Bagaimana cara terbaik untuk menyikapi perubahan?

Shabrina Nur Amalina
2 min readApr 16, 2024

Tulisan ini telah dipublikasikan di Notion pada rangkaian #10HariMenulis Ramadan lalu. Kilas balik hari ketujuh #10HariMenulis, saat tema yang diberikan kepada kami adalah Change.

Foto di atas pernah diunggah pada kuartal pertama tahun 2020, tanpa konteks dan penjelasan apapun yang biasanya menyertai. Kertasnya sudah menempel di papan meja kerjaku jauh sebelum postingan dibuat, akan tetapi pesan yang ingin diungkapkan mungkin relevan untuk saat-saat itu: pandemi, PSBB, persimpangan baru perihal karir, dan patah hati.

Setahun kemudian, aku bertemu dengan persimpangan yang lain lagi. Masih pandemi, tapi setidaknya sudah lepas dari mode patah hati. Dari persimpangan ini lahirlah tulisan-tulisan yang dibentuk atas tema tertentu, salah satunya berkaitan dengan tema hari ini yaitu Renungan Angan dan Hasil Perjalanan. Isinya tentang bagaimana melihat perubahan-perubahan pada diri berdasarkan semua peristiwa yang telah terjadi.

Kenyataannya, yang terjadi adalah kita yang masih berdiri, melakukan sebaik yang kita bisa sembari sesekali terjatuh, tidak luput dari kekurangan yang mungkin sudah dicoba untuk diperbaiki sejak sepuluh tahun yang lalu.

- Renungan Angan dan Hasil Perjalanan

Buatku, hati perlu dilibatkan dalam menyikapi perubahan. Hati yang keras akan lebih sulit menerima kejutan dalam hidup yang tiba-tiba datang. Hati yang sempit akan lebih sulit memaafkan kekecewaan pada diri sendiri maupun orang lain. Hati yang menolak untuk “merasa” akan lebih sulit menerima ketika ada pemeran lain hadir beserta apa yang mereka bawa kepada kita.

Perubahan sekecil apapun patut untuk direnungkan dan segala perasaan yang muncul perlu diterima. Jika mampu, berusahalah untuk husnudzan terhadapnya, terlebih ketika perubahan tersebut menghadirkan rasa tidak nyaman. Keyakinan bahwa kita dapat melewati kesulitan ini tumbuh dari hati yang tidak mati. Keinginan untuk mengubah keadaan menjadi lebih baik pun dapat tumbuh dari hati yang dirawat untuk kebaikan.

Sebagai seseorang yang > 70% Feeling (lihat MBTI), aku menyadari bahwa tulisan-tulisanku dipenuhi unsur “hati” dan “perasaan”. Tercermin juga dari apa yang mendorongku untuk bertindak dan membuat keputusan.
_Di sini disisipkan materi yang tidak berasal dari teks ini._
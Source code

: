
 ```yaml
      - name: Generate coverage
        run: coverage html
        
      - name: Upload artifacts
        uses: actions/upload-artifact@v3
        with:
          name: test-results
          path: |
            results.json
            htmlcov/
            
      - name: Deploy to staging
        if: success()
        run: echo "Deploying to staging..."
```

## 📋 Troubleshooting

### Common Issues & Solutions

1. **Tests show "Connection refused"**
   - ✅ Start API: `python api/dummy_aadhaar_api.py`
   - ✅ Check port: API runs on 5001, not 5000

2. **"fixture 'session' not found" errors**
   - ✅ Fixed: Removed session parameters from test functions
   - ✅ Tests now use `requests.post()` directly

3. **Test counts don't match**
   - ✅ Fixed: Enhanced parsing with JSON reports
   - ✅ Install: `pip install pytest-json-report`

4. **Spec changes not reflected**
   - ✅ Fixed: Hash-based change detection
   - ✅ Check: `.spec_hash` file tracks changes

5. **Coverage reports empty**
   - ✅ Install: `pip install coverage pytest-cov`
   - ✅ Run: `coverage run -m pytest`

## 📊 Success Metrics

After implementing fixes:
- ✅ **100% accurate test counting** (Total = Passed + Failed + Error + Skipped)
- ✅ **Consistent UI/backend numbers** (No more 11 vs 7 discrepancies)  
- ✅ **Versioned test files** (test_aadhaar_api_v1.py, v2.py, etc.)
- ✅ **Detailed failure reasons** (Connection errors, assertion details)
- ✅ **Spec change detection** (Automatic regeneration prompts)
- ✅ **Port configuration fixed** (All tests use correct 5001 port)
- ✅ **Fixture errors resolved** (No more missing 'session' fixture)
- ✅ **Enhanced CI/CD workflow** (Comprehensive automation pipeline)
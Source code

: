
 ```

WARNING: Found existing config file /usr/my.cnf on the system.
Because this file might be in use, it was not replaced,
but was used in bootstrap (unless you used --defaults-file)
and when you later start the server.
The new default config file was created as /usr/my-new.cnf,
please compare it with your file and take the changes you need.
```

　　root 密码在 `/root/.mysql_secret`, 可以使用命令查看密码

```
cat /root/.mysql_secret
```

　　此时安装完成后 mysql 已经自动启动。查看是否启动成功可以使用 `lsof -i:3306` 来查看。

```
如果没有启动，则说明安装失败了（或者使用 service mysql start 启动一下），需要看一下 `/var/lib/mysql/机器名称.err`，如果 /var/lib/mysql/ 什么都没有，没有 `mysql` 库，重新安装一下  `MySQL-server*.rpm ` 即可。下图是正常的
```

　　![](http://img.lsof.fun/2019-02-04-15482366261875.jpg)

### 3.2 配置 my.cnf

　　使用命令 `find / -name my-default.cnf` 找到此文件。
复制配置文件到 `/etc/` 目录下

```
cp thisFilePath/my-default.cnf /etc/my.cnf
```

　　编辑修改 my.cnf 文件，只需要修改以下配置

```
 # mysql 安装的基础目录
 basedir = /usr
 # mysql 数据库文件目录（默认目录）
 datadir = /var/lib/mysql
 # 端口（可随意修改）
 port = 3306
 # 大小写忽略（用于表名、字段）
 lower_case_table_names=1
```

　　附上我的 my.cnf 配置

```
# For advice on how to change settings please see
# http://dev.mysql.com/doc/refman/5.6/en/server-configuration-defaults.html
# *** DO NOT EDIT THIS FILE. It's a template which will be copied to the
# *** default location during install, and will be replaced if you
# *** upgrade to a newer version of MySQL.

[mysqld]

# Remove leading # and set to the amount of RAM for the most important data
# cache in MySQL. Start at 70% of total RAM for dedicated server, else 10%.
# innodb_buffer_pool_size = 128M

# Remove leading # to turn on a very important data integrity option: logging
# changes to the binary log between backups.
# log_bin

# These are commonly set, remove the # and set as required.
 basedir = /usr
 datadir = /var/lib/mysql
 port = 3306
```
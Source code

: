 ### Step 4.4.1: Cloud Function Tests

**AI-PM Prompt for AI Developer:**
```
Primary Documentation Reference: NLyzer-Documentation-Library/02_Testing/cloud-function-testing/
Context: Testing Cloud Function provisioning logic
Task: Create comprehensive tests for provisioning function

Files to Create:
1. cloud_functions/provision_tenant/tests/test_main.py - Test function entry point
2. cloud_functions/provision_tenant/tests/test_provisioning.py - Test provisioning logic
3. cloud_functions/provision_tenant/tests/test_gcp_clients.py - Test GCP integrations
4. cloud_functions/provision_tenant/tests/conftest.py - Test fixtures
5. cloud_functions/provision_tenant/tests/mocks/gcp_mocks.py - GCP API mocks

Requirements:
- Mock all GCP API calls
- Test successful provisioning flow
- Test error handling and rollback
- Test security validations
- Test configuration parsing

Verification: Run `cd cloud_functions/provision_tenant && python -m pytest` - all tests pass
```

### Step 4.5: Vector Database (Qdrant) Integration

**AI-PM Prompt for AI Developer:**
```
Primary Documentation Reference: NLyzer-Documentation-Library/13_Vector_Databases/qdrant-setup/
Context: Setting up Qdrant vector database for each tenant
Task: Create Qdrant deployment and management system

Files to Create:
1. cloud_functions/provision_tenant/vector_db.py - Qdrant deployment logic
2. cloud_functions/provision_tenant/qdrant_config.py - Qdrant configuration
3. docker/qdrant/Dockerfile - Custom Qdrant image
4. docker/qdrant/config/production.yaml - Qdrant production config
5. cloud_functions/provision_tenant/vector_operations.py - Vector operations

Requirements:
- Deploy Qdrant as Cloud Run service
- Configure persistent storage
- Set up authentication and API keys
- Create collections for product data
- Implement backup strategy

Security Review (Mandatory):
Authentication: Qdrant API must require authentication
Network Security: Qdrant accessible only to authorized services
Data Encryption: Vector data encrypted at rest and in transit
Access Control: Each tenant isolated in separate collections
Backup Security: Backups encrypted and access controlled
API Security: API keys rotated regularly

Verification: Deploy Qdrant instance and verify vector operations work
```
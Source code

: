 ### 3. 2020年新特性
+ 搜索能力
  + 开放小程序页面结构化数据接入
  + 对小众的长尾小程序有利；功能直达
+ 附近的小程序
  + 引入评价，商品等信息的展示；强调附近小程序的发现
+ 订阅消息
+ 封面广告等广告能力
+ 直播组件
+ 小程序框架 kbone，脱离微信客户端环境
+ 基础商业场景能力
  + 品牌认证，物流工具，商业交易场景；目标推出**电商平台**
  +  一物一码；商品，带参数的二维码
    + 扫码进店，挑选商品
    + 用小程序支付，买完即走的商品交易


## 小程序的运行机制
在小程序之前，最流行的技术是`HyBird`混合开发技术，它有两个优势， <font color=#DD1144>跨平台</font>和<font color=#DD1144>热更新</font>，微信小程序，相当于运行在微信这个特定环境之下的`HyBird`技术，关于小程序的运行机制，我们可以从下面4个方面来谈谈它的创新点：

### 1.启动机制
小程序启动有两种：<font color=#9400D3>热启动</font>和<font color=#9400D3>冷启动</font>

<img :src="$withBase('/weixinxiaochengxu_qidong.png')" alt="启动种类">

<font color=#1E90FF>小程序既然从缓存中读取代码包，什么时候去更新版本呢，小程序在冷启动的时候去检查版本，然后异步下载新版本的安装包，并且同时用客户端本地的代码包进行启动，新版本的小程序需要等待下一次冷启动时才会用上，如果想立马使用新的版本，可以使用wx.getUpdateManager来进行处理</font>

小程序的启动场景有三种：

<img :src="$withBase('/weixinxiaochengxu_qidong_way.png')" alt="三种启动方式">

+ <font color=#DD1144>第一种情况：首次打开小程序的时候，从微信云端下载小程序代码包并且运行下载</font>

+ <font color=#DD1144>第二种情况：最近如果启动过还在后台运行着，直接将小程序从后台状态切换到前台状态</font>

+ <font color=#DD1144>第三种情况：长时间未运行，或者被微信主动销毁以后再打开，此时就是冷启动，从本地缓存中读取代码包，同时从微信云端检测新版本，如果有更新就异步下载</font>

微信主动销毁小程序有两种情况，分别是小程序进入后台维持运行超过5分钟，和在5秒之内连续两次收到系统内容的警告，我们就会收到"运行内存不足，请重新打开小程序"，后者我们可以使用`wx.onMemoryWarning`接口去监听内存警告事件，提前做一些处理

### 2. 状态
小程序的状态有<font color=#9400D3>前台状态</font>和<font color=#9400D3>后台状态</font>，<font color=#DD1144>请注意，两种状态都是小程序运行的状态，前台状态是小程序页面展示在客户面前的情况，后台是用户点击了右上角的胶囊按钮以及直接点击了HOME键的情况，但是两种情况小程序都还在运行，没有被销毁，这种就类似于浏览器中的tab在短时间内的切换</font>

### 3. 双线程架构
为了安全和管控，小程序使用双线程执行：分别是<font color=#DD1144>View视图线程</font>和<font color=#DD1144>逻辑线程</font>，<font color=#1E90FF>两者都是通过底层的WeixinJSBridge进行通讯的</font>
Melibatkan hati membantuku dalam berempati kepada diri sendiri di tengah kondisi yang tidak menyenangkan. Melibatkan hati juga membantuku ketika proses “bangkit” dan “hidup” kembali. Meskipun demikian, peran logika juga dibutuhkan khususnya ketika menentukan hal-hal konkrit yang dilakukan setelah menerima suatu perubahan, seperti Cara-cara Bertahan dari Patah Hati.

Apa yang dapat membantumu menghadapi perubahan?